#### [TASK DETAILS]
Among the entries that follow, how many lines contain the word "should"? Give the number alone.

#### [DATA SHOWN]
- Opening Delimiter -

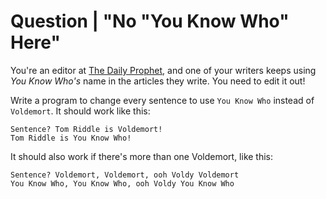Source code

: # Question | "No "You Know Who" Here"


You're an editor at [The Daily Prophet](https://harrypotter.fandom.com/wiki/Daily_Prophet), and one of your writers keeps using *You Know Who's* name in the articles they write. You need to edit it out!

Write a program to change every sentence to use ``You Know Who`` instead of ``Voldemort``. It should work like this:

```
Sentence? Tom Riddle is Voldemort!
Tom Riddle is You Know Who!
```

It should also work if there's more than one Voldemort, like this:

```
Sentence? Voldemort, Voldemort, ooh Voldy Voldemort
You Know Who, You Know Who, ooh Voldy You Know Who
```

- Closing Delimiter -

#### [EXERCISE OUTPUT]
2